Problem — With nothing added or dropped, output every record below exactly.

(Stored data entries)
▼
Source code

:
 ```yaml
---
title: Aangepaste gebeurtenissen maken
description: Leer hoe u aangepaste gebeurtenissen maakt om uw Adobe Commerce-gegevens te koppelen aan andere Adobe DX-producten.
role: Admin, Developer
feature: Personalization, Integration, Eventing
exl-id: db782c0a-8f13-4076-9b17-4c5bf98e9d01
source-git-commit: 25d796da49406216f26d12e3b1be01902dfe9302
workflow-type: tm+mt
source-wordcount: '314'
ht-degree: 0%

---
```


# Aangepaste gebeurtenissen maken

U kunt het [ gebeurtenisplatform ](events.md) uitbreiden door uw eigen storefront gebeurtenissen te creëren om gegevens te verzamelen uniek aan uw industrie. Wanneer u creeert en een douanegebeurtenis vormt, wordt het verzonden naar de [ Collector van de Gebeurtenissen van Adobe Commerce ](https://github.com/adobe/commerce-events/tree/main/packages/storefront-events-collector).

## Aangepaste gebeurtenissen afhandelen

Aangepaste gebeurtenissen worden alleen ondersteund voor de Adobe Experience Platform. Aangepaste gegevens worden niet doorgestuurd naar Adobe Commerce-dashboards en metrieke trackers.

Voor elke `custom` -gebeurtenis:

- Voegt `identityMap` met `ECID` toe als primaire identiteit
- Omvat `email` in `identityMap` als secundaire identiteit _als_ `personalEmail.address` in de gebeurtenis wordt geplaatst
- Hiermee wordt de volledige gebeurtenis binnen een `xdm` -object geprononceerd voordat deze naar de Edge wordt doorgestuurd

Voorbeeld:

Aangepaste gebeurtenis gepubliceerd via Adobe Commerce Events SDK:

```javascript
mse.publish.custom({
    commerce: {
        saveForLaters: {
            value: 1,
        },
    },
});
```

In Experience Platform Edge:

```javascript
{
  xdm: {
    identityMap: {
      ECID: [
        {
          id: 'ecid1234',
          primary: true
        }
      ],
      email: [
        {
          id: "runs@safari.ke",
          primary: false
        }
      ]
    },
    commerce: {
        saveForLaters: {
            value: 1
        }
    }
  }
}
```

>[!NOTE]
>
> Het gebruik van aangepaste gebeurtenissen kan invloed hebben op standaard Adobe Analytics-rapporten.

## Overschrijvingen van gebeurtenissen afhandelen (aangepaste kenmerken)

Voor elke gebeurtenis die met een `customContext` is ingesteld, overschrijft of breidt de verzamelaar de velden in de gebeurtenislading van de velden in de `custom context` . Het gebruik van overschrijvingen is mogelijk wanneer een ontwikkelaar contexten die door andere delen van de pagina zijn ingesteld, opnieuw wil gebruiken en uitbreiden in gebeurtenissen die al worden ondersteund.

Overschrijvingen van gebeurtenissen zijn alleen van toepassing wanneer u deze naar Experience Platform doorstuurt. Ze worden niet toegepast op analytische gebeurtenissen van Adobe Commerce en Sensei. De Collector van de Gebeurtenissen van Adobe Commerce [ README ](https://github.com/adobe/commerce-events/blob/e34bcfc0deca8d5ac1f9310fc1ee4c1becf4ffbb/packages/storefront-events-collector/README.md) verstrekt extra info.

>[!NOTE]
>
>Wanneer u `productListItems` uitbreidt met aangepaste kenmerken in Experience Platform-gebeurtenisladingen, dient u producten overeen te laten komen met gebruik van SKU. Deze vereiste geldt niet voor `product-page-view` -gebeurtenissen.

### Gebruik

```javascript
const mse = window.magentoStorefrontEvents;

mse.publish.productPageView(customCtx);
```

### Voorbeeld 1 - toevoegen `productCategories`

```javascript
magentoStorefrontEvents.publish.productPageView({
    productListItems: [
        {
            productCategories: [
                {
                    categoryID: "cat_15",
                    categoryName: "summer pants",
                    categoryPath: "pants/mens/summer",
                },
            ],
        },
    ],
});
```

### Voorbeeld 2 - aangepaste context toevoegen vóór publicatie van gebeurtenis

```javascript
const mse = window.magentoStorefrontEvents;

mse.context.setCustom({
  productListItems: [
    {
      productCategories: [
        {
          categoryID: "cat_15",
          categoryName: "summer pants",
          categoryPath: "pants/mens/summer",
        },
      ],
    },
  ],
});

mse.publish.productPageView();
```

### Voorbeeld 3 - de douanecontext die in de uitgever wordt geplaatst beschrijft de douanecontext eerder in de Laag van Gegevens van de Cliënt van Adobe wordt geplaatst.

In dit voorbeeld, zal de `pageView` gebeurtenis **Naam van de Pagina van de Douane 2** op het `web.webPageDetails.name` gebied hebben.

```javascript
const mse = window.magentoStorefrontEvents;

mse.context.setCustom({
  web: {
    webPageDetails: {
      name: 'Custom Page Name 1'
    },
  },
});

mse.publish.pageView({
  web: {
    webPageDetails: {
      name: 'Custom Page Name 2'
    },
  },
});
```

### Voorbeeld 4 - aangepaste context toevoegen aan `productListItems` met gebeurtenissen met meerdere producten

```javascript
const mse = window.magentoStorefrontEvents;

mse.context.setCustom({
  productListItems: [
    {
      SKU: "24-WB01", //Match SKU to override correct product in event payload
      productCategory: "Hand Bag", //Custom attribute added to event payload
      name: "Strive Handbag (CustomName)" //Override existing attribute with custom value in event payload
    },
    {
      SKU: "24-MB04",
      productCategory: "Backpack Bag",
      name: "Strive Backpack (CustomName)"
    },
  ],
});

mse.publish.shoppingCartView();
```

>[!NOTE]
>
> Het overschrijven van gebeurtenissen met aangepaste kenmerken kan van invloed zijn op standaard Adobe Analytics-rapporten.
▲
Output —
Source code

:
 ```yaml
---
title: Aangepaste gebeurtenissen maken
description: Leer hoe u aangepaste gebeurtenissen maakt om uw Adobe Commerce-gegevens te koppelen aan andere Adobe DX-producten.
role: Admin, Developer
feature: Personalization, Integration, Eventing
exl-id: db782c0a-8f13-4076-9b17-4c5bf98e9d01
source-git-commit: 25d796da49406216f26d12e3b1be01902dfe9302
workflow-type: tm+mt
source-wordcount: '314'
ht-degree: 0%

---
```


# Aangepaste gebeurtenissen maken

U kunt het [ gebeurtenisplatform ](events.md) uitbreiden door uw eigen storefront gebeurtenissen te creëren om gegevens te verzamelen uniek aan uw industrie. Wanneer u creeert en een douanegebeurtenis vormt, wordt het verzonden naar de [ Collector van de Gebeurtenissen van Adobe Commerce ](https://github.com/adobe/commerce-events/tree/main/packages/storefront-events-collector).

## Aangepaste gebeurtenissen afhandelen

Aangepaste gebeurtenissen worden alleen ondersteund voor de Adobe Experience Platform. Aangepaste gegevens worden niet doorgestuurd naar Adobe Commerce-dashboards en metrieke trackers.

Voor elke `custom` -gebeurtenis:

- Voegt `identityMap` met `ECID` toe als primaire identiteit
- Omvat `email` in `identityMap` als secundaire identiteit _als_ `personalEmail.address` in de gebeurtenis wordt geplaatst
- Hiermee wordt de volledige gebeurtenis binnen een `xdm` -object geprononceerd voordat deze naar de Edge wordt doorgestuurd

Voorbeeld:

Aangepaste gebeurtenis gepubliceerd via Adobe Commerce Events SDK:

```javascript
mse.publish.custom({
    commerce: {
        saveForLaters: {
            value: 1,
        },
    },
});
```

In Experience Platform Edge:

```javascript
{
  xdm: {
    identityMap: {
      ECID: [
        {
          id: 'ecid1234',
          primary: true
        }
      ],
      email: [
        {
          id: "runs@safari.ke",
          primary: false
        }
      ]
    },
    commerce: {
        saveForLaters: {
            value: 1
        }
    }
  }
}
```

>[!NOTE]
>
> Het gebruik van aangepaste gebeurtenissen kan invloed hebben op standaard Adobe Analytics-rapporten.

## Overschrijvingen van gebeurtenissen afhandelen (aangepaste kenmerken)

Voor elke gebeurtenis die met een `customContext` is ingesteld, overschrijft of breidt de verzamelaar de velden in de gebeurtenislading van de velden in de `custom context` . Het gebruik van overschrijvingen is mogelijk wanneer een ontwikkelaar contexten die door andere delen van de pagina zijn ingesteld, opnieuw wil gebruiken en uitbreiden in gebeurtenissen die al worden ondersteund.

Overschrijvingen van gebeurtenissen zijn alleen van toepassing wanneer u deze naar Experience Platform doorstuurt. Ze worden niet toegepast op analytische gebeurtenissen van Adobe Commerce en Sensei. De Collector van de Gebeurtenissen van Adobe Commerce [ README ](https://github.com/adobe/commerce-events/blob/e34bcfc0deca8d5ac1f9310fc1ee4c1becf4ffbb/packages/storefront-events-collector/README.md) verstrekt extra info.

>[!NOTE]
>
>Wanneer u `productListItems` uitbreidt met aangepaste kenmerken in Experience Platform-gebeurtenisladingen, dient u producten overeen te laten komen met gebruik van SKU. Deze vereiste geldt niet voor `product-page-view` -gebeurtenissen.

### Gebruik

```javascript
const mse = window.magentoStorefrontEvents;

mse.publish.productPageView(customCtx);
```

### Voorbeeld 1 - toevoegen `productCategories`

```javascript
magentoStorefrontEvents.publish.productPageView({
    productListItems: [
        {
            productCategories: [
                {
                    categoryID: "cat_15",
                    categoryName: "summer pants",
                    categoryPath: "pants/mens/summer",
                },
            ],
        },
    ],
});
```

### Voorbeeld 2 - aangepaste context toevoegen vóór publicatie van gebeurtenis

```javascript
const mse = window.magentoStorefrontEvents;

mse.context.setCustom({
  productListItems: [
    {
      productCategories: [
        {
          categoryID: "cat_15",
          categoryName: "summer pants",
          categoryPath: "pants/mens/summer",
        },
      ],
    },
  ],
});

mse.publish.productPageView();
```

### Voorbeeld 3 - de douanecontext die in de uitgever wordt geplaatst beschrijft de douanecontext eerder in de Laag van Gegevens van de Cliënt van Adobe wordt geplaatst.

In dit voorbeeld, zal de `pageView` gebeurtenis **Naam van de Pagina van de Douane 2** op het `web.webPageDetails.name` gebied hebben.

```javascript
const mse = window.magentoStorefrontEvents;

mse.context.setCustom({
  web: {
    webPageDetails: {
      name: 'Custom Page Name 1'
    },
  },
});

mse.publish.pageView({
  web: {
    webPageDetails: {
      name: 'Custom Page Name 2'
    },
  },
});
```

### Voorbeeld 4 - aangepaste context toevoegen aan `productListItems` met gebeurtenissen met meerdere producten

```javascript
const mse = window.magentoStorefrontEvents;

mse.context.setCustom({
  productListItems: [
    {
      SKU: "24-WB01", //Match SKU to override correct product in event payload
      productCategory: "Hand Bag", //Custom attribute added to event payload
      name: "Strive Handbag (CustomName)" //Override existing attribute with custom value in event payload
    },
    {
      SKU: "24-MB04",
      productCategory: "Backpack Bag",
      name: "Strive Backpack (CustomName)"
    },
  ],
});

mse.publish.shoppingCartView();
```

>[!NOTE]
>
> Het overschrijven van gebeurtenissen met aangepaste kenmerken kan van invloed zijn op standaard Adobe Analytics-rapporten.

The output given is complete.